(Supplied material)

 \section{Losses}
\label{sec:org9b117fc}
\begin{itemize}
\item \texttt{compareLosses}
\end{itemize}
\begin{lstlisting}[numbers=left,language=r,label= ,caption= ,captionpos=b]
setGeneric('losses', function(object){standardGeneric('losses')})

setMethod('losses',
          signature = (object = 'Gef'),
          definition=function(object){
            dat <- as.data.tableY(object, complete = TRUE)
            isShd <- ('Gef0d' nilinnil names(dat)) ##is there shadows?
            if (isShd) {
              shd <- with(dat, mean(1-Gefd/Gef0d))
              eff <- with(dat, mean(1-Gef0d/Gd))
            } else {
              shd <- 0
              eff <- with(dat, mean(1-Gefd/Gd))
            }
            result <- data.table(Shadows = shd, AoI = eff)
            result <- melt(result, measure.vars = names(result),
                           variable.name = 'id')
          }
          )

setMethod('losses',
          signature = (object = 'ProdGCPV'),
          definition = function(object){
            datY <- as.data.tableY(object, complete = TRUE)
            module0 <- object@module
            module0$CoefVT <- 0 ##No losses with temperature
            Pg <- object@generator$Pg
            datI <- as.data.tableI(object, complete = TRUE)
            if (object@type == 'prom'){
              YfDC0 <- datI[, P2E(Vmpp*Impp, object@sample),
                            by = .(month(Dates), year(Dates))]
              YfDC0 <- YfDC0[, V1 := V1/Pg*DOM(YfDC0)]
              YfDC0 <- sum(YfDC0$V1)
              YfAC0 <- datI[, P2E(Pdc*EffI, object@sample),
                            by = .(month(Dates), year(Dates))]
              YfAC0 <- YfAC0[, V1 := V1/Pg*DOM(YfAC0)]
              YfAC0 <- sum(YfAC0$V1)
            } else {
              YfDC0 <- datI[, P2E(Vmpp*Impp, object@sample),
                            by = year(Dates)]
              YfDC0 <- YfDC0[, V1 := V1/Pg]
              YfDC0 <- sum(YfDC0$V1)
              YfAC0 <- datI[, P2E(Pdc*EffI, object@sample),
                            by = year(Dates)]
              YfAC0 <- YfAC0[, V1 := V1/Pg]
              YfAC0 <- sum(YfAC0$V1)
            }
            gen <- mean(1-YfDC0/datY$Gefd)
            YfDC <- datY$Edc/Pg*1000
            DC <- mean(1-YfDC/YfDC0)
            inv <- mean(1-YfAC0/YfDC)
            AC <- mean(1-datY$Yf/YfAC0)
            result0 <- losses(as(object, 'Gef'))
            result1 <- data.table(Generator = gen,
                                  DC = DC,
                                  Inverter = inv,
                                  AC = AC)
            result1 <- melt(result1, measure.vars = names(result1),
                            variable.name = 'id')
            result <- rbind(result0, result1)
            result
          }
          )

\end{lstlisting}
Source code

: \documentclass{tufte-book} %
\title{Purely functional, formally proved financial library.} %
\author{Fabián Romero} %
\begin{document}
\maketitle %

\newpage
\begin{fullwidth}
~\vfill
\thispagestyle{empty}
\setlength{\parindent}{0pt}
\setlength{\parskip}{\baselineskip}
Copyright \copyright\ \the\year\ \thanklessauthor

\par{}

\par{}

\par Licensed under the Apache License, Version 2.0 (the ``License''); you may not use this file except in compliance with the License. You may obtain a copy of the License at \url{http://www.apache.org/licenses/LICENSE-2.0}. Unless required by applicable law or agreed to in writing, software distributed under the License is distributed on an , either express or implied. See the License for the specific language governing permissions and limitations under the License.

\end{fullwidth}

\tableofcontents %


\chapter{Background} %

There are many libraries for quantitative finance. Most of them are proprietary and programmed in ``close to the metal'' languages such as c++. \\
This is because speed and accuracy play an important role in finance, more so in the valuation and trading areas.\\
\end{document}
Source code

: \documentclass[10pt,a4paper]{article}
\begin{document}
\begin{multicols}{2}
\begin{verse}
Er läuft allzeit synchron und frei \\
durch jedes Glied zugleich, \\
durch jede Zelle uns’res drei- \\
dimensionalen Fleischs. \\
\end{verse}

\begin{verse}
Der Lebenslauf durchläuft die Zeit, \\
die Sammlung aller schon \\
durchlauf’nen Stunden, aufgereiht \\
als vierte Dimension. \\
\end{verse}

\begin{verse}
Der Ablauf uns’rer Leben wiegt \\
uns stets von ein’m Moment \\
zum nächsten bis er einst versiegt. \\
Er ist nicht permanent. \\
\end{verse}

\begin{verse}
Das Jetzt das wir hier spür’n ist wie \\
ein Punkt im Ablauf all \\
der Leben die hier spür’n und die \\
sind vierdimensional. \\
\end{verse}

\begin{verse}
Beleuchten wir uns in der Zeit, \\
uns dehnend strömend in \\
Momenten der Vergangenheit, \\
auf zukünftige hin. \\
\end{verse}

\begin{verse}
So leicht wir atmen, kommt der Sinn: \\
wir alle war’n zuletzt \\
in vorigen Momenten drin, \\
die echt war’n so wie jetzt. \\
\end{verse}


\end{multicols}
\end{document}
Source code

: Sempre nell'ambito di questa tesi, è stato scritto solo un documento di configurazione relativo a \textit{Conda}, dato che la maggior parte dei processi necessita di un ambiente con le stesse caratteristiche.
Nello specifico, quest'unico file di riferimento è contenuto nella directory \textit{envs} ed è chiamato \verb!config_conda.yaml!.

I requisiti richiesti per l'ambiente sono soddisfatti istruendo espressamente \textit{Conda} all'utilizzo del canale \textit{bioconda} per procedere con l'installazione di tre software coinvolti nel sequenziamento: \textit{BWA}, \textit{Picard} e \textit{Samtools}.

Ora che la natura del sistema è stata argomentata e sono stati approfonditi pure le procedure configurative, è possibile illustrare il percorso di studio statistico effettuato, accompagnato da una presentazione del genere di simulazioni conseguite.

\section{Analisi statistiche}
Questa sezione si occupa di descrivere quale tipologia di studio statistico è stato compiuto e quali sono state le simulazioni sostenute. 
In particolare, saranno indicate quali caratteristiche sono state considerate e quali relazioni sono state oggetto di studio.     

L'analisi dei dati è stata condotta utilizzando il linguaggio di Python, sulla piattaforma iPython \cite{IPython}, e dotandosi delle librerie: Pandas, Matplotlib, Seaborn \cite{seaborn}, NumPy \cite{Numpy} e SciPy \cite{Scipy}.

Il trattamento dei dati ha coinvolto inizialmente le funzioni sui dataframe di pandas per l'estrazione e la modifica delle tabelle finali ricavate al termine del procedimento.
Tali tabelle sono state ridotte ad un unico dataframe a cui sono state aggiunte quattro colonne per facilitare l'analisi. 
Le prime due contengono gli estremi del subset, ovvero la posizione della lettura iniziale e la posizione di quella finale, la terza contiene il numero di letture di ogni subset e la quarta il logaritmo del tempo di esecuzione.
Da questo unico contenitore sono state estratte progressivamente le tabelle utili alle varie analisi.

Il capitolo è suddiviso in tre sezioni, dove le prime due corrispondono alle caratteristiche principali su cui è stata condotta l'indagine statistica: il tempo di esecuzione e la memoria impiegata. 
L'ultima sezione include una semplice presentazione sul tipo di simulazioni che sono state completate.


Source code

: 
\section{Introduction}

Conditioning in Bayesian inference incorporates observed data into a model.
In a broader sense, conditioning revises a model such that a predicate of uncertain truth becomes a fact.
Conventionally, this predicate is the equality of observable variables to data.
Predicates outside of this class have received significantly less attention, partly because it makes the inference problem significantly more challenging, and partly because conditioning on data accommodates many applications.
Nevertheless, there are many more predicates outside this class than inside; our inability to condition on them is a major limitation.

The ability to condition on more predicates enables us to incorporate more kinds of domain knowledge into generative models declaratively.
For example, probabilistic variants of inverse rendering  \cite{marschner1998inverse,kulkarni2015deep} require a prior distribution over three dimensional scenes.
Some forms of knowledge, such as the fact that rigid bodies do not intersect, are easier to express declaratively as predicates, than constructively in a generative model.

(End Supplied material)

Exercise details: Gather from the entries above all lines that include the string "cite".

Written response:
L'analisi dei dati è stata condotta utilizzando il linguaggio di Python, sulla piattaforma iPython \cite{IPython}, e dotandosi delle librerie: Pandas, Matplotlib, Seaborn \cite{seaborn}, NumPy \cite{Numpy} e SciPy \cite{Scipy}.
For example, probabilistic variants of inverse rendering  \cite{marschner1998inverse,kulkarni2015deep} require a prior distribution over three dimensional scenes.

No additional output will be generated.